It’s Dead Week, and it’s hitting hard. Students are huddled in the library, ignoring the suddenly perfect weather in order to pump out papers instead. This week, not only am I struggling to prep for finals along with everyone else, but I’m also caught up in a media whirlwind involving something I did two weeks ago.
Two weeks ago, I was focused on campus issues instead of homework. The sexual assaults at our school were all over the news and the campus community was in an uproar. It was the perfect time to present a resolution I wanted to pass through A.S. Senate. “A Resolution to Mandate Warnings for Triggering Content in Academic Settings” asked that teachers mark trigger warnings on any content on their syllabi that could elicit a reaction from students with PTSD. This was never designed or intended to censor anyone or to restrict academic freedom. There have been plenty of accusations in this vein, but once I can explain the misunderstanding, most people realize they are in support of the resolution.

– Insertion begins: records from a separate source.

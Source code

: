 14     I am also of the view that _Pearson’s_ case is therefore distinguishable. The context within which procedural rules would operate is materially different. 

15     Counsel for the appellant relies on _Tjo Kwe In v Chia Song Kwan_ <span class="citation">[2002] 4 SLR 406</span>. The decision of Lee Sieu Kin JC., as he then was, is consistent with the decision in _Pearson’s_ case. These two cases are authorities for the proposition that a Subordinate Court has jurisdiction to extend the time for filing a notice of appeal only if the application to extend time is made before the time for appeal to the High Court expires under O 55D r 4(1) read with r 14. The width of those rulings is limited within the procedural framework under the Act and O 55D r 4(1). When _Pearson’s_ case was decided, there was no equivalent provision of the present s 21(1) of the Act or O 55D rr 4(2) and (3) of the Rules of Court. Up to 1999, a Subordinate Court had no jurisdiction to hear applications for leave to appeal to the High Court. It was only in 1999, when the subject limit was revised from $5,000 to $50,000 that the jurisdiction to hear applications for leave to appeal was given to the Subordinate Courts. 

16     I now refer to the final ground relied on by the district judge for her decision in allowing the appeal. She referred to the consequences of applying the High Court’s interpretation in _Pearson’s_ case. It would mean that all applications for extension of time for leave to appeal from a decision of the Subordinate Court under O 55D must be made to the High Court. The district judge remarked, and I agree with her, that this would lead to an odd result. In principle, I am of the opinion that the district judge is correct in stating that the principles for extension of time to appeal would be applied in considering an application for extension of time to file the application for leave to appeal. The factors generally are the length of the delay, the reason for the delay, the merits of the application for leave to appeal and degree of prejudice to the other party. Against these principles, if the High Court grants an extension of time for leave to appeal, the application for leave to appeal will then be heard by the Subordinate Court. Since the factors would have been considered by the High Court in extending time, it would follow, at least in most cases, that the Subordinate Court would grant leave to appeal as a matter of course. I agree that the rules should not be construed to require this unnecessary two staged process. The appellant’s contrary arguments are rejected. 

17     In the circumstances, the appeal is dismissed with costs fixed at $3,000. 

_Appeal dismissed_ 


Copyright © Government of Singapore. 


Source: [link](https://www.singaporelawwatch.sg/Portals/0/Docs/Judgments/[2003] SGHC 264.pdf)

However, there have been a few who found trigger warnings to be so counterproductive to the people with PTSD who are learning to face and deal with their traumas that they just had to take action, even when that action meant false accusations and reports. The most notable of these people is Jenny Jarvie, who wrote an article for the New Republic. In the article, she condemned my actions ⎯ actions that she read about in a Daily Nexus article ⎯ then condemned the resolution … that is, the resolution she never bothered to read. Ms. Jarvie pulled all her information out of one Nexus article, and when it didn’t answer all her questions, she created her own answers. When I addressed that in a response, she complained that Googling the resolution hadn’t given her the information she wanted. Well, the fallible quality of a narrow, front-page Google search has sparked a growing debate. Salon issued a response, followed by hoards of individual bloggers and then some bigger voices – The Guardian, Raw Story, The American Conservative, FlavorWire, The Nation even Dan Savage jumped in.
What started as one badly researched article has become a slew of them. On some sites I have been demonized or framed as hypersensitive and reactionary. My life has been recreated in comment sections and my resolution has been presented as something so extreme and changed that it is unrecognizable. So let me clear some things up:
1. I was not triggered by my classroom experience. It was disturbing and sickening to watch, but I could watch it. However, I recognized the triggering nature of the material, and it inspired action.
2. I did not “go above teachers’ heads.” I took the most efficient route, backed by many teachers, students and campus entities. This was a collaborative effort.
3. We are not encouraging UCSB to act like Oberlin or Rutgers by censoring any and all triggering material, or providing passage-by-passage trigger warnings. Nor, as one website suggests, are we banning content based on mile-long lists of hyper-inclusive triggers, like clustered holes. There are publications reporting fabricated lists of trigger warnings that UCSB supposedly now requires. I’ve learned a lot in the last week about how warped and twisted “facts” are spread and accepted so easily. It’s scary. And suddenly, I’m the bad guy. And suddenly, I’m not anonymous.
On Wednesday March 12 at 11:45, I’m calling into an interview with NPR on 89.3KPCC, the biggest indication of how much of a debate this issue has sparked. Jenny Jarvie has declined to be on air with me because she is microphone-shy. However, they are attempting to bring in Jill Filipovic, the writer of a similar article for The Guardian. To an extent, I have been thrust into a public spotlight. I’m forced to make quick decisions for long-term issues: If I don’t speak now, what’s going to stop the spread of misinformation? But if I do, and this gets even bigger, how will this affect my image and career path? Do I suddenly get a Tumblr and a Twitter and ride this media wave as far as it will go? Or do I refuse any more interviews and hope this goes away? I don’t feel right doing the latter, so for now I will speak. I will not discuss my personal life or experiences in any further depth, but I will speak on this issue and what it positive impact it can have for college students and our society at large.
I encourage everyone to read the resolution in its entirety. This is the version submitted to the A.S. Senate: http://www.as.ucsb.edu/senate/resolutions/a-resolution-to-mandate-warnings-for-triggering-content-in-academic-settings/.
One positive thing has really stood out to me through all of this, and that is the outpouring of support I have received from my fellow Gauchos, who have not hesitated to express their gratitude for the passing of this resolution. Thank you all for being the encouragement I need to continue.
Bailey Loverin is a second-year literature major.